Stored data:
========================================

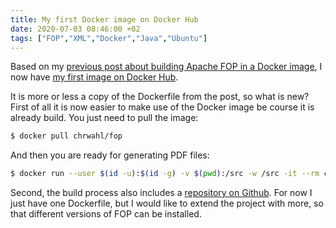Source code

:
 ```yaml
---
title: My first Docker image on Docker Hub
date: 2020-07-03 08:46:00 +02
tags: ["FOP","XML","Docker","Java","Ubuntu"]
---
```


Based on my [previous post about building Apache FOP in a Docker image](/2020/06/08/running-apache-fop-in-docker.html), I now have [my first image on Docker Hub](https://hub.docker.com/r/chrwahl/fop).

It is more or less a copy of the Dockerfile from the post, so what is new?
First of all it is now easier to make use of the Docker image be course it is already build.
You just need to pull the image:

```sh
$ docker pull chrwahl/fop
```
And then you are ready for generating PDF files:

```sh
$ docker run --user $(id -u):$(id -g) -v $(pwd):/src -w /src -it --rm chrwahl/fop -xml data.xml -xsl fo.xslt -pdf document.pdf
```

Second, the build process also includes a [repository on Github](https://github.com/chrwahl/docker-fop).
For now I just have one Dockerfile, but I would like to extend the project with more, so that different versions of FOP can be installed.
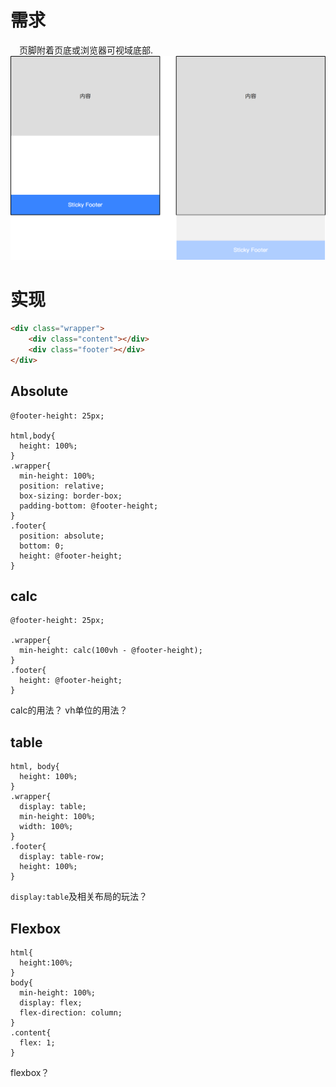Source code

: # 需求
&emsp;页脚附着页底或浏览器可视域底部.
![](./sticky_footer1.png)

# 实现
```html
<div class="wrapper">
	<div class="content"></div>
	<div class="footer"></div>
</div>
```
## Absolute
```less
@footer-height: 25px;

html,body{
  height: 100%;
}
.wrapper{
  min-height: 100%;
  position: relative;
  box-sizing: border-box;
  padding-bottom: @footer-height;
}
.footer{
  position: absolute;
  bottom: 0;
  height: @footer-height;
}
```
## calc
```less
@footer-height: 25px;

.wrapper{
  min-height: calc(100vh - @footer-height);
}
.footer{
  height: @footer-height;
}
```
calc的用法？
vh单位的用法？
## table
```
html, body{
  height: 100%;
}
.wrapper{
  display: table;
  min-height: 100%;
  width: 100%;
}
.footer{
  display: table-row;
  height: 100%;
}
```
`display:table`及相关布局的玩法？
## Flexbox
```
html{
  height:100%;
}
body{
  min-height: 100%;
  display: flex;
  flex-direction: column;
}
.content{
  flex: 1;
}
```
flexbox？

========================================

» Aim of the task
Wherever the string "table" appears in the entries, copy that line.

» Solution below
## table
  display: table;
  display: table-row;
`display:table`及相关布局的玩法？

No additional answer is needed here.